I was also interested to see the post-war working class household as depicted by Googie and her screen husband and lodger.  Some aspects of this have gone forever.  Waiting in for the Tuesday coal delivery, to be tipped into a purpose built outhouse is most definitely a thing of the past.  The Clean Air Act has seen to that.  Changes in society have meant that Googie’s character could have got a decent full time job rather than spend her days drudging away for two men.  I wonder if there has been a rise in the number of lodgers again in recent years, as homes have become so unaffordable in many parts of the country.  If this is the case though, it will not be on the same footing, where they have their meals cooked for them and all household jobs done.  It will be more a case of the spare room being rented out and cooking/cleaning facilities shared.

There was one other small scene which stood out for me.  This was the keeping of savings in the house.  I was brought up – along with most of my generation I presume – to believe that all savings were safest in the bank.  Not only could nobody pinch it, you might get some interest too.  We had a mini Yorkshire Bank branch at school and I had a Post Office savings account from very early on.  This film not only harks back to the days when banks were not for the working class, but also reminds us of what could happen if people do lose faith in them.  Over the past few years, banks have lost much of their respectability, people no longer trust them as they did and to make matters worse, interest rates have plummeted.  I have heard it said many times that “you would be better keeping it under the mattress.”  Just where unsavoury visitors to your home – or intruders – can get to it.  Googie’s lodger goes off with her savings after murdering her husband – let that be a lesson to us all!

The way forward out of this situation is to join your local Credit Union, a community savings bank and lender.  I have carried out work alongside my local one in my professional life and I really believe that everyone should invest in their local union.  But whether you take this advice or not, don’t put it all on a horse in the Derby!

Sunday, 15 September 2013

Going To Extremes

‘The Yellow Canary’ (1943) stars Anna Neagle and Richard Greene, with show-stealing support from Margaret Rutherford.  Neagle plays the upper class socialite Sally Maitland, and the action is set in 1940.  At the beginning of the film we see her being shunned, insulted and berated over her pro-Nazi sympathies.  We learn that she has spent time in Berlin with the upper echelons of the Nazi party and that she makes no secret of her admiration for them.

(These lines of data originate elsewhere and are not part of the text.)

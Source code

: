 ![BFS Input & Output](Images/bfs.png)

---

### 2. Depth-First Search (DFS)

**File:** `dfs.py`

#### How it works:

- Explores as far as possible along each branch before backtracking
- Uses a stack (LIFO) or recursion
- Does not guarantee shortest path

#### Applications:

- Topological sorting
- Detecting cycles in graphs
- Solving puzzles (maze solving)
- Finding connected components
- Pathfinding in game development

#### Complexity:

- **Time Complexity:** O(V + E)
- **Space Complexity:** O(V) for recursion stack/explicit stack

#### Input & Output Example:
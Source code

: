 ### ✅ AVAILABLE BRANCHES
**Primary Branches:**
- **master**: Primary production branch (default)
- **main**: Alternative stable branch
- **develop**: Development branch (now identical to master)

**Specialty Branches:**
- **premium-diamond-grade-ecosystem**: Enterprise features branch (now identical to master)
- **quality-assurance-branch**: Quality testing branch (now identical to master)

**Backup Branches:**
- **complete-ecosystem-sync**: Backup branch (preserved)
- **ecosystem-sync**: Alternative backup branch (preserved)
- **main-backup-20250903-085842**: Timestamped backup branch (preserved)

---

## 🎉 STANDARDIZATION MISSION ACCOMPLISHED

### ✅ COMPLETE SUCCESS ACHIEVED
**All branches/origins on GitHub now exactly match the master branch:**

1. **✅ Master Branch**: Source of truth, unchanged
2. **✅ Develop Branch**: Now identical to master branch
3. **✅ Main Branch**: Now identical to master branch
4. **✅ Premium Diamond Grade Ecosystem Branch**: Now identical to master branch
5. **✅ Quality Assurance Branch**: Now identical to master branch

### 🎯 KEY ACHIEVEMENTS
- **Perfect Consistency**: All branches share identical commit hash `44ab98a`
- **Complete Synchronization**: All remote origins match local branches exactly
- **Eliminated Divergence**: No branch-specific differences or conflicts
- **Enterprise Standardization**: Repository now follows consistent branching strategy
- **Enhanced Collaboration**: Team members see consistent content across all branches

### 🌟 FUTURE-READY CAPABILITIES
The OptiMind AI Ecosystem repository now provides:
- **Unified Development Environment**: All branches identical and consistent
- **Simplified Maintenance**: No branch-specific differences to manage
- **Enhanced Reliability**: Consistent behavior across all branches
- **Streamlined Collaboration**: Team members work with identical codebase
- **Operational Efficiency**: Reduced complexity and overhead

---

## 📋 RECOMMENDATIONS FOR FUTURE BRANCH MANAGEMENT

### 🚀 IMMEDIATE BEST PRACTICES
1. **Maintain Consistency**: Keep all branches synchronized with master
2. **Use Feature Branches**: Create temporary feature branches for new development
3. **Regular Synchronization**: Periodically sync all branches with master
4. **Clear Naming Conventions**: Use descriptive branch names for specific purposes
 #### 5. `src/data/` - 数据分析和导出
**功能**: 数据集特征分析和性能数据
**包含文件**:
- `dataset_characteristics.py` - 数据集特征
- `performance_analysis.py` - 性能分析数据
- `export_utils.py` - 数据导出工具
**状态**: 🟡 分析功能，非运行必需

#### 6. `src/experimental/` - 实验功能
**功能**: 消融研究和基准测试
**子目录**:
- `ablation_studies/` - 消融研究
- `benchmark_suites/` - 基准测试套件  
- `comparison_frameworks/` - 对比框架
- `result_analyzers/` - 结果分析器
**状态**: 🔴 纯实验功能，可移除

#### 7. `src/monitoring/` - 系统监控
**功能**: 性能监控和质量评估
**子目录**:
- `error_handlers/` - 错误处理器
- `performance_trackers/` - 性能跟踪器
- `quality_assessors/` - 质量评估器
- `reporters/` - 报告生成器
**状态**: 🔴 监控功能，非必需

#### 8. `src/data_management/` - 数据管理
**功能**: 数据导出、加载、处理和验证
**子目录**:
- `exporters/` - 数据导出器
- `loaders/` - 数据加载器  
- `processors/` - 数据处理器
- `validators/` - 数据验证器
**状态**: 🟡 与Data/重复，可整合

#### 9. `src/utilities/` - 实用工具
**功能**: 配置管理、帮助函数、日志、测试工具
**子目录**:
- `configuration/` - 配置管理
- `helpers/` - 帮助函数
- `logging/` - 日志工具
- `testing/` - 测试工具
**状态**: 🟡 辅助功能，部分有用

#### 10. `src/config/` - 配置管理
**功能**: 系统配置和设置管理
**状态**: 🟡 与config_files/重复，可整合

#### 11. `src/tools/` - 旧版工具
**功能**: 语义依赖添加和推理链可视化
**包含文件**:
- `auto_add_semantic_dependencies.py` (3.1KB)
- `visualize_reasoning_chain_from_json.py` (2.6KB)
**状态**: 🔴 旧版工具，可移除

Through this early plot line I was immediately reminded of those controversial 1930s socialites the Mitford sisters.  These women  continue to hold a fascination for us even today and I have to admit that I am among those who devour their diaries, letters and memoirs.  This is not, I hasten to add, out of any sense of admiration.  I think I speak for a lot of Mitford-ites when I say that their appeal is like that of a diamond-encrusted car crash.  To anyone with an interest in inter-war society and politics they are unavoidable.  Diana, Unity and Jessica – the politically active half of the set – represent the extremes of everything about that time. And to add to the spice they were all three of them as mad as a fruitcake inside a box of frogs.

I was first made aware of the Mitfords when I studied 1930s British history.  As part of my coursework I was sent off to examine why British politics did not succumb to extremism, unlike other European countries during those restless years.  From Oswald Moseley and his Fascist Blackshirts it is an easy step to take to Diana (Moseley’s lover, then wife) and Unity Mitford and their pro-Hitler antics.  I concluded that one relevant factor in the British retention of democracy is simply the national personality and our collective sense of humour.  Our determination to prick the bubbles of pomposity is a national sport.  Moseley and his Blackshirts were deliciously sent up by P.G. Wodehouse with his Roderick Spode character.  Even his sister-in-law Nancy Mitford (the marginally sane one) wrote a satirical novel starring Captain Jack and the Union Jackshirts called “Wigs on the Green” (1935).  Nancy was so patently having a pop at Diana’s beloved that it opened up a long standing rift between the sisters.  If this is what was happening in the higher echelons, I find it very easy to imagine that variety theatres in Blackshirt stamping grounds would have had a few turns who poked fun at the local lads who liked to play at dressing up and go mincing about the streets.  There is also a Mass Observation report of a Blackshirt meeting in the East End being broken up by a group of people doing the Lambeth Walk through the middle of it.   Where some countries stood in thrall to enigmatic extremists, we found that whole speeching/marching thing slightly embarrassing and giggled at it.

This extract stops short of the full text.